Task prompt =
State how many lines in the listing below include the word "construction", and add nothing besides the number.

Input records =
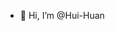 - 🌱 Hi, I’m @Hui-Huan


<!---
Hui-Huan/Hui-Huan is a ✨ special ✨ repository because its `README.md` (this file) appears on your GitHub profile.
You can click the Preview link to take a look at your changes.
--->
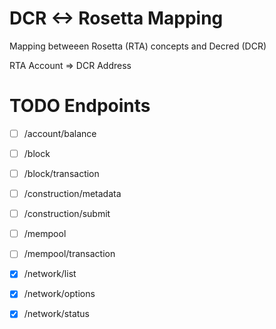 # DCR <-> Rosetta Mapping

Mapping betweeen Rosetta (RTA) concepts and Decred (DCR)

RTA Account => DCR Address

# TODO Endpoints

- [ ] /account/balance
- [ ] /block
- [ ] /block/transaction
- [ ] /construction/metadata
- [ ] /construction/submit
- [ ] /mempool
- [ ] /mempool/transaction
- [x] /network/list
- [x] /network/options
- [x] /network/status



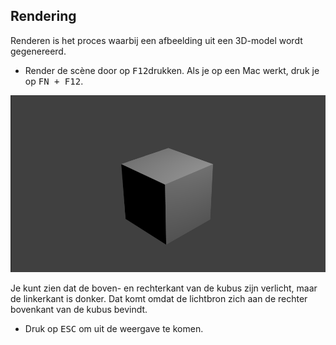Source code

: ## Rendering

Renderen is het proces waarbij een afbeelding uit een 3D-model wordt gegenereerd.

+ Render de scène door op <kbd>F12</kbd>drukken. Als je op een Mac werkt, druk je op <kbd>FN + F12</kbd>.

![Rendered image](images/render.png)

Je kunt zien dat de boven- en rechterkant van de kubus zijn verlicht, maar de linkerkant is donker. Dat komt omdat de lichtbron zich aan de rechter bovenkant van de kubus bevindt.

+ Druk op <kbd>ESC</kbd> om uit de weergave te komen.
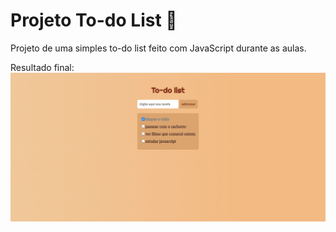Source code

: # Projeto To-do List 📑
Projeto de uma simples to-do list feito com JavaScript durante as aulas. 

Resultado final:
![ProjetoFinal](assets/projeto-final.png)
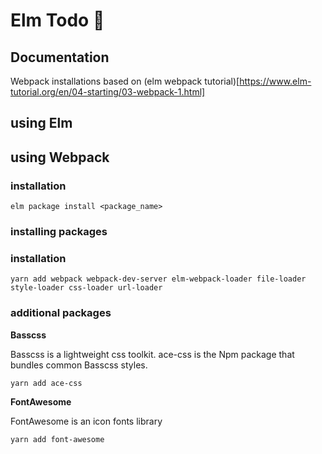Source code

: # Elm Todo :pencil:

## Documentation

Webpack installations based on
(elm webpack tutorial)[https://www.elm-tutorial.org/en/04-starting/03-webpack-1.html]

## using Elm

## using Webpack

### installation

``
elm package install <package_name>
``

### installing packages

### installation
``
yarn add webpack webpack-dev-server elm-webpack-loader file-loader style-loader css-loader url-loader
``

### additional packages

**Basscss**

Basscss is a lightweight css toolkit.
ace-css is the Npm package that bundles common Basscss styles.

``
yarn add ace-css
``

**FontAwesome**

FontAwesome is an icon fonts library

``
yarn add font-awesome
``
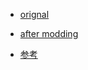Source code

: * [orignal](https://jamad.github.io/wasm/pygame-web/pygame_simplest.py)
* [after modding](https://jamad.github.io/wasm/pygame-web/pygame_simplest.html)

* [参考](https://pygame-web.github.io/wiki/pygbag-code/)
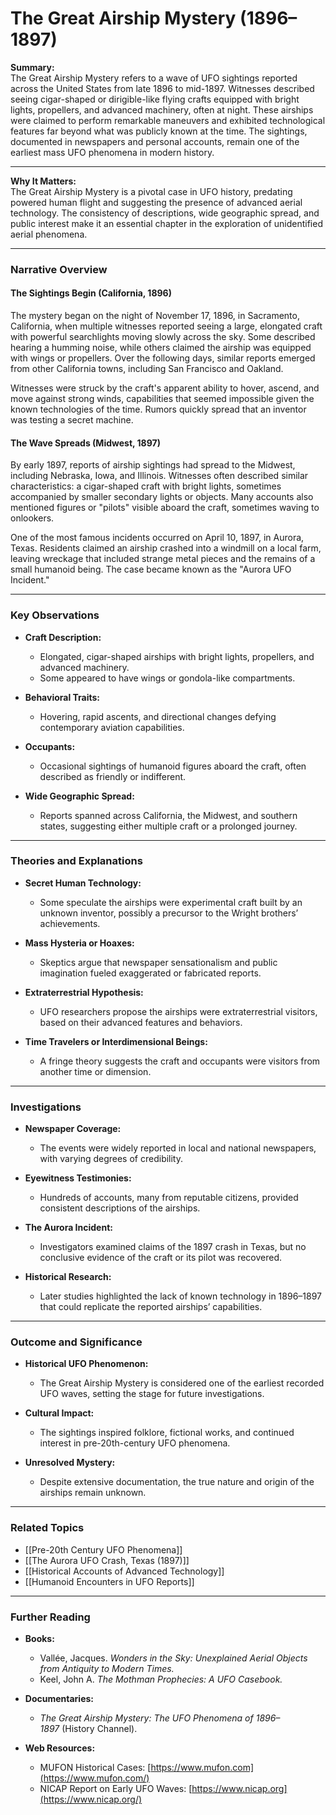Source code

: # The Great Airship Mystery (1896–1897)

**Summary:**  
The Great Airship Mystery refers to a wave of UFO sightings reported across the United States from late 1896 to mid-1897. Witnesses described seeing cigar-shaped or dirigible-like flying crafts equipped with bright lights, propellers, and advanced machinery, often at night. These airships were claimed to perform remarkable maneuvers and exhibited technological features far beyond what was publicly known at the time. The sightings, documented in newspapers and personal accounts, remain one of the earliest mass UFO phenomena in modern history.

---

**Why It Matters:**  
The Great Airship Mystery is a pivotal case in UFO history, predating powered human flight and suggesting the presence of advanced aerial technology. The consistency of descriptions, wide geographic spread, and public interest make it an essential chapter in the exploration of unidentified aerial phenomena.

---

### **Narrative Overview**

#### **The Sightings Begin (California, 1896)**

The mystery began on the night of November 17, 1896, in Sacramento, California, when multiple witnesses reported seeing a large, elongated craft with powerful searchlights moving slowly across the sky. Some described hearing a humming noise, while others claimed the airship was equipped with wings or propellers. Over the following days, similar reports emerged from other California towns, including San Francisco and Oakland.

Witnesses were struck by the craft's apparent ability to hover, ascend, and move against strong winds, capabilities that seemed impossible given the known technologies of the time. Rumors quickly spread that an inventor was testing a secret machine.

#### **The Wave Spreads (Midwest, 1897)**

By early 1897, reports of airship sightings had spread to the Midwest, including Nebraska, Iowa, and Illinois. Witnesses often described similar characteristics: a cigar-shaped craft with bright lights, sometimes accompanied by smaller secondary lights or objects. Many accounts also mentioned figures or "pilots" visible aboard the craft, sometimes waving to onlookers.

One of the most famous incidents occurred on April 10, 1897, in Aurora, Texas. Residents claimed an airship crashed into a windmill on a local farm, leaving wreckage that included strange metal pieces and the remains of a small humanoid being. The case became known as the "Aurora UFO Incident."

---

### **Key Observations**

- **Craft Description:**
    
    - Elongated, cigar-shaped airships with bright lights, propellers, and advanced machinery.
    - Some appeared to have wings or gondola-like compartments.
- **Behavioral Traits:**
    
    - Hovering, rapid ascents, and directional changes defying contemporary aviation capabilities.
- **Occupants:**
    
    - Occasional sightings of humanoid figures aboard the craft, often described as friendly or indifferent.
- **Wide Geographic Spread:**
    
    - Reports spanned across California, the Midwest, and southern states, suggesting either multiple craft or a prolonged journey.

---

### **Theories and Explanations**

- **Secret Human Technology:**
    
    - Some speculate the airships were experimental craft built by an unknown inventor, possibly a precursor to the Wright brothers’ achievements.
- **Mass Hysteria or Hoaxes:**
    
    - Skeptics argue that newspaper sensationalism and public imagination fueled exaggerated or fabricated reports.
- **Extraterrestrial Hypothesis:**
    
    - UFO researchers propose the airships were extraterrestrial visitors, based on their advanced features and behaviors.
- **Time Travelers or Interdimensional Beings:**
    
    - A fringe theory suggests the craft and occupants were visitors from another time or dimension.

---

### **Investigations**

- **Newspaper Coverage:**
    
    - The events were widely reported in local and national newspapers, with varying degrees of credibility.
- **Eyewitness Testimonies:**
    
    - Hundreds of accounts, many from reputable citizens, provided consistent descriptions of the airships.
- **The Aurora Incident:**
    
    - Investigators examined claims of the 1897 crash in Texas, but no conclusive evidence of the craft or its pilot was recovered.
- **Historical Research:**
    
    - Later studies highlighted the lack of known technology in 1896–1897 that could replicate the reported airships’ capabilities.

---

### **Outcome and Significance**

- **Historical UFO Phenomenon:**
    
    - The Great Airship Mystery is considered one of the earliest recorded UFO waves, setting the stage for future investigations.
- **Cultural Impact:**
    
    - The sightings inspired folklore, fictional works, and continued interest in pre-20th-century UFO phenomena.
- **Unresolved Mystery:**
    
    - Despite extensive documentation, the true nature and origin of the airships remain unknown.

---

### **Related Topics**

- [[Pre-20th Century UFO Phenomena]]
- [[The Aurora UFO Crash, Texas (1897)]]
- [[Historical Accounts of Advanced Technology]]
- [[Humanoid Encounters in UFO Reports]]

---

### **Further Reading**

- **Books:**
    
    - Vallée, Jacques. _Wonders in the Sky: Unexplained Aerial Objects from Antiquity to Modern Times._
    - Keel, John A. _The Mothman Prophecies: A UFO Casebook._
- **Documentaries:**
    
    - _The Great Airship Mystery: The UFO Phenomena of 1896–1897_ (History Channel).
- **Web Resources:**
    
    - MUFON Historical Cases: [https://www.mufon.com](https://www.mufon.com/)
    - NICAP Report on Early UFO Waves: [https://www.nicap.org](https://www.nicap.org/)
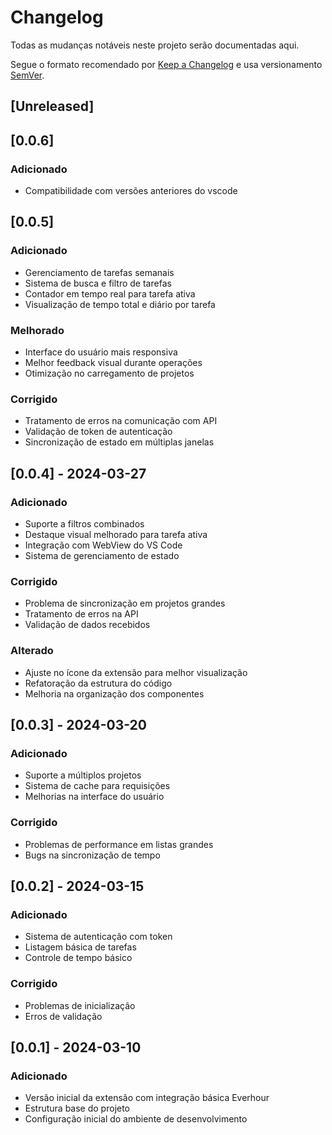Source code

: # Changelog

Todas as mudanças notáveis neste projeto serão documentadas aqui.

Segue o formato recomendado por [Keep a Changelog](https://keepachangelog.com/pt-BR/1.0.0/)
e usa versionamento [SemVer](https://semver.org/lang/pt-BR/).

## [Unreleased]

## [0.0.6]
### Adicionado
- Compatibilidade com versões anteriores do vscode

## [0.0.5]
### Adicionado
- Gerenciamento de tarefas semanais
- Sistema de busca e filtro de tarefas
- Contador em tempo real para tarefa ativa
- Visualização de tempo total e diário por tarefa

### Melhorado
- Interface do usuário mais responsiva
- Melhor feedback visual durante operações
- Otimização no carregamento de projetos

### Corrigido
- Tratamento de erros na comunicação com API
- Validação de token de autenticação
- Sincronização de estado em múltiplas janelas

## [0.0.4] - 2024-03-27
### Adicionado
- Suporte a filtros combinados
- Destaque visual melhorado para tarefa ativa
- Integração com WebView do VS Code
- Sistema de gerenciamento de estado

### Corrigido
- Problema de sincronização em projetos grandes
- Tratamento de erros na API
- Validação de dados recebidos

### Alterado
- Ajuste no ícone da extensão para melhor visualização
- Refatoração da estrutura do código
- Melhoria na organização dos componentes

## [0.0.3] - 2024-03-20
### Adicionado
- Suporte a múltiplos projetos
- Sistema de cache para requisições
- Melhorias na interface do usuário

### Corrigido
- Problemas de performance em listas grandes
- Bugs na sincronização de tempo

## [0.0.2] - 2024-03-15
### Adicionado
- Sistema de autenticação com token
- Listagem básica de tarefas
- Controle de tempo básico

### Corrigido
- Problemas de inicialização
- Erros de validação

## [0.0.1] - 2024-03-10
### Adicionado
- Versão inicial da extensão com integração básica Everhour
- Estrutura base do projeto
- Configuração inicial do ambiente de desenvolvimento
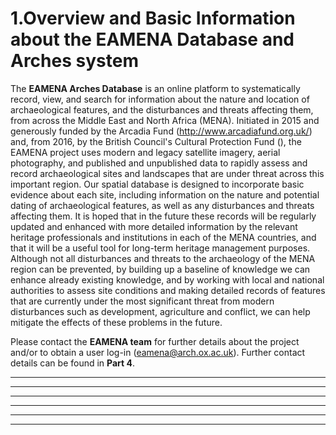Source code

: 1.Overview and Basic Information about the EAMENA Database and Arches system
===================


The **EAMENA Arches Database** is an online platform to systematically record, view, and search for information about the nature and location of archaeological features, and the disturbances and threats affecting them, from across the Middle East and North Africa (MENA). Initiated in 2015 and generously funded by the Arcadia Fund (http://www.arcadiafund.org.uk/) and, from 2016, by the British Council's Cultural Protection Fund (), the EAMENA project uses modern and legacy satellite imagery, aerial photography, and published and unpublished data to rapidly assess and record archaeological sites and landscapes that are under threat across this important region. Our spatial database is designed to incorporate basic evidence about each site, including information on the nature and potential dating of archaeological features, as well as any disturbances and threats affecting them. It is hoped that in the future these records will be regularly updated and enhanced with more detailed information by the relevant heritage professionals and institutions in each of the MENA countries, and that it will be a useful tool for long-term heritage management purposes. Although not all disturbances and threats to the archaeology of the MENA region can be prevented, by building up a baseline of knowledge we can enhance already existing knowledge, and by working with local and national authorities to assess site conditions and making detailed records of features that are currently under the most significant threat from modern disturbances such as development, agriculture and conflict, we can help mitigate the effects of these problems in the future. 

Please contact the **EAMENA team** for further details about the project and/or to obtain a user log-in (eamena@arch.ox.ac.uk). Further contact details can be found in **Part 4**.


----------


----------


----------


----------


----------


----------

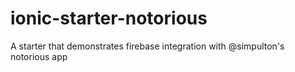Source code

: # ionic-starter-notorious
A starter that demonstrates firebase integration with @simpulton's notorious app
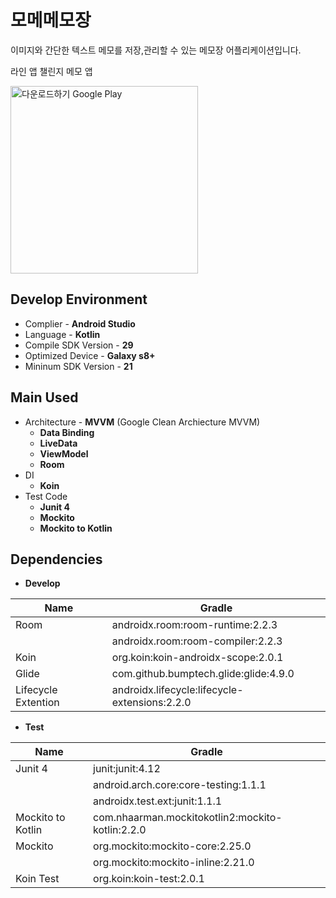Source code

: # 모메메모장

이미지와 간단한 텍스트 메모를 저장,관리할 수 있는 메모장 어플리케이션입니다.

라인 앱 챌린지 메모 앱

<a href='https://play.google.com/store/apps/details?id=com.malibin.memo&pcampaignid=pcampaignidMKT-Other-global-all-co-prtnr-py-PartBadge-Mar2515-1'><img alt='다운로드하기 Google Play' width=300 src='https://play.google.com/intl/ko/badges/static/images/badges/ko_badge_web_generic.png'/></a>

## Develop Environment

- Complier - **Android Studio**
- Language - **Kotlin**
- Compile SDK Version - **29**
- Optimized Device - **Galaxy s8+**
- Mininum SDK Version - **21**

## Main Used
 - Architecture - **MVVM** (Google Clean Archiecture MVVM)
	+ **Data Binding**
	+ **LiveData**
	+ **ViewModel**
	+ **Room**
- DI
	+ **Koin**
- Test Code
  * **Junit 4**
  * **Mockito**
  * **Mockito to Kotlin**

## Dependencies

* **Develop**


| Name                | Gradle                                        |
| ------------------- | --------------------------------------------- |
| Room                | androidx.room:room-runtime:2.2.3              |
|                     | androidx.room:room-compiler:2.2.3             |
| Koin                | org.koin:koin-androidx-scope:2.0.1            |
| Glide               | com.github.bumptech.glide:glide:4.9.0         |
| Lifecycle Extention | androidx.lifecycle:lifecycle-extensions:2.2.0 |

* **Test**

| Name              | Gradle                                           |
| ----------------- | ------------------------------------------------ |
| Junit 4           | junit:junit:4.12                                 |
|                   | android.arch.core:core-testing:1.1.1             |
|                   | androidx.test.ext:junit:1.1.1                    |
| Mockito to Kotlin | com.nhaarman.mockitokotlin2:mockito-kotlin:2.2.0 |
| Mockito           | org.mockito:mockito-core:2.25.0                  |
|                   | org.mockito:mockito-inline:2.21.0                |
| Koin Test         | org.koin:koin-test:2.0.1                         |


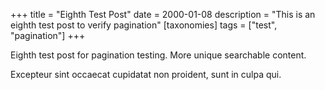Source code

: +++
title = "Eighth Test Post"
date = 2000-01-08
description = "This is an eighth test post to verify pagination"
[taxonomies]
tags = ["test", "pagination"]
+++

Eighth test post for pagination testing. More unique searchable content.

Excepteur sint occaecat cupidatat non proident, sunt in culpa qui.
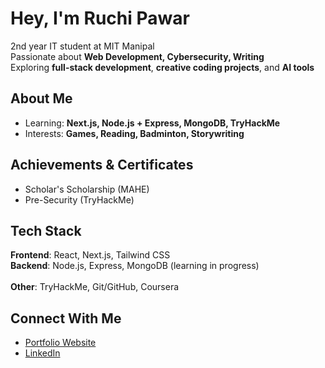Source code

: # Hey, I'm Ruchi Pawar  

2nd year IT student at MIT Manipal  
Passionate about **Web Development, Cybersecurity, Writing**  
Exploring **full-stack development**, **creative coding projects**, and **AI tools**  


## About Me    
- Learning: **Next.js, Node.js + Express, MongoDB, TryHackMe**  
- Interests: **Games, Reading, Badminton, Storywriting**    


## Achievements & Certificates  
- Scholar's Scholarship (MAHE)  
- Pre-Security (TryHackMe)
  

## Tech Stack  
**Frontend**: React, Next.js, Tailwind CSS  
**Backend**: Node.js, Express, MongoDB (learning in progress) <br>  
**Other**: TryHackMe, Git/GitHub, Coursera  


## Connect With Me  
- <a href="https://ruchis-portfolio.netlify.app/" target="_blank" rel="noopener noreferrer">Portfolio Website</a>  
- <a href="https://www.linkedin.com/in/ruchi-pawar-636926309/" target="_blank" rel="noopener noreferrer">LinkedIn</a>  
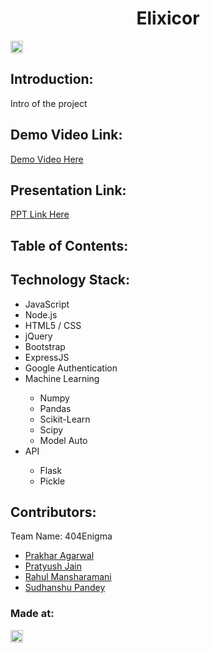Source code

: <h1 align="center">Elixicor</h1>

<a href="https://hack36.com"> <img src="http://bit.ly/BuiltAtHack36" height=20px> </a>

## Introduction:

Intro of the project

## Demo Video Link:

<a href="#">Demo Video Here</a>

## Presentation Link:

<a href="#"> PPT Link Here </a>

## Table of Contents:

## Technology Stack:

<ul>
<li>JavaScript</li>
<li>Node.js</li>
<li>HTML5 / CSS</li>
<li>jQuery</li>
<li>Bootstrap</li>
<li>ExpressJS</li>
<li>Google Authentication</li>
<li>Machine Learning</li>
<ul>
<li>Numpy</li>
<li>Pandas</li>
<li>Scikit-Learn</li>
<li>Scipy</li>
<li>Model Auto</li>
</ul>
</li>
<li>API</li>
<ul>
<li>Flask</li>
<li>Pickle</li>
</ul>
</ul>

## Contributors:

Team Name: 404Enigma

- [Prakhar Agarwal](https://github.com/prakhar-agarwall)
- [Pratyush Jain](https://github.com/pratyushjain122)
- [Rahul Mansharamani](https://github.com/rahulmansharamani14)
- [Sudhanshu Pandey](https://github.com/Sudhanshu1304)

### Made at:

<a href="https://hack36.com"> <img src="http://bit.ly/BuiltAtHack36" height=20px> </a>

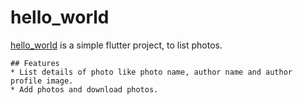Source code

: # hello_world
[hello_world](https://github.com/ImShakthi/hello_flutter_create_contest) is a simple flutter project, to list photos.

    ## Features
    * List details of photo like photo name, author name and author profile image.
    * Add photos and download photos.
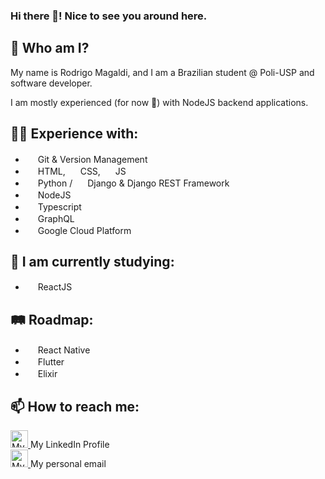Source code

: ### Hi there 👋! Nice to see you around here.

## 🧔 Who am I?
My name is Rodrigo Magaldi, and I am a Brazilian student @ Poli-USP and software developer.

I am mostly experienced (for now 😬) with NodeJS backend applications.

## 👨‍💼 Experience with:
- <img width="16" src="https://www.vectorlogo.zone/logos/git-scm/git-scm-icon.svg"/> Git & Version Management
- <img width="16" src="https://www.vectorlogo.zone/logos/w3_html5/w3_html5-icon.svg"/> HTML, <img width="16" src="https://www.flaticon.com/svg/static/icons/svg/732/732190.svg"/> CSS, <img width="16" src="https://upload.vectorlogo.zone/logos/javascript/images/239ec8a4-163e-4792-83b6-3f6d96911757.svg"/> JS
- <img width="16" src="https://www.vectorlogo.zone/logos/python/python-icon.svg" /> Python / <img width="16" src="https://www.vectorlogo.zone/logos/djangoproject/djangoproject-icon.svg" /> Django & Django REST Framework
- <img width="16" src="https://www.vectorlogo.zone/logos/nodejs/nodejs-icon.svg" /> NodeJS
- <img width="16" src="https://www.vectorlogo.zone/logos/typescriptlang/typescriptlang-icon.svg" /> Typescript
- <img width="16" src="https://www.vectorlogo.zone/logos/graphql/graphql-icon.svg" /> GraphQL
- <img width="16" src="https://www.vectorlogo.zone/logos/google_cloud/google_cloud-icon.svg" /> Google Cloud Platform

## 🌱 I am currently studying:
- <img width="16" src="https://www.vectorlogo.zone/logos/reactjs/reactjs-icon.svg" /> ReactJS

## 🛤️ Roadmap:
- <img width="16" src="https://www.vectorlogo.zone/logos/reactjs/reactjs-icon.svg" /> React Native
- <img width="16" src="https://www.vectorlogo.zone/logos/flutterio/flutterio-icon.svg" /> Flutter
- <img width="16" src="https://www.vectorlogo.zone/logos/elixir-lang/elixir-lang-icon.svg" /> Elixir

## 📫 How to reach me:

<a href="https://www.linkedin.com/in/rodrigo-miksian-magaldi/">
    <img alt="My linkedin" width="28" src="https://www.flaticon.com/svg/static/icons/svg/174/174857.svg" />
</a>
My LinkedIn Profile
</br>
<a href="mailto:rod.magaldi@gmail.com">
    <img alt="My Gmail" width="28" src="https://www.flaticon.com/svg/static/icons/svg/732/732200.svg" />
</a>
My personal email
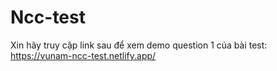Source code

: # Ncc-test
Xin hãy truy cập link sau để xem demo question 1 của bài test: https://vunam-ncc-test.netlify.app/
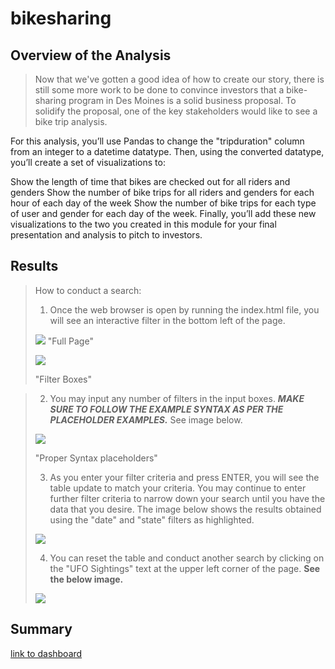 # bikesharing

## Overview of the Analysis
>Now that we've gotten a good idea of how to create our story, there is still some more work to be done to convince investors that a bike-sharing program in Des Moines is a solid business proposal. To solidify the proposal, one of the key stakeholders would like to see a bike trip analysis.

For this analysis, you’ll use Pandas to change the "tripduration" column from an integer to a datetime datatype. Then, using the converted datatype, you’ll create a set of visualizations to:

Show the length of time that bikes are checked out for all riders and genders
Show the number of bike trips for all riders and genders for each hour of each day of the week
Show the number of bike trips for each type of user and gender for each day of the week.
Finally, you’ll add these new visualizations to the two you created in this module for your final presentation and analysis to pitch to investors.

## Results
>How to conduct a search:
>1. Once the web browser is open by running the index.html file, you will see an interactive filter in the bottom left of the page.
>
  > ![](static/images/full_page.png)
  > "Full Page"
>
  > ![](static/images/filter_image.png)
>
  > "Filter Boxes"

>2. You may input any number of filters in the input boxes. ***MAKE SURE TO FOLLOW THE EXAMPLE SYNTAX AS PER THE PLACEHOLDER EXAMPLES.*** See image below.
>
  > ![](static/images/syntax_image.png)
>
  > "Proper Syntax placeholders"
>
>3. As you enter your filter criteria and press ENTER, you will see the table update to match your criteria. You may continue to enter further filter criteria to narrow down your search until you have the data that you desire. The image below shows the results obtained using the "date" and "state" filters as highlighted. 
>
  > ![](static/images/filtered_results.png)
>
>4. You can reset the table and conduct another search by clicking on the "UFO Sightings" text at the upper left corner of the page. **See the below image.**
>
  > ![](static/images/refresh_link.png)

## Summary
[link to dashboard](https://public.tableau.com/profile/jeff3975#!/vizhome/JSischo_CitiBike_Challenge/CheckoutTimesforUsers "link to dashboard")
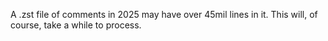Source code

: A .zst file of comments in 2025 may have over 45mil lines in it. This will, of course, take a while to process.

Exercise output =
2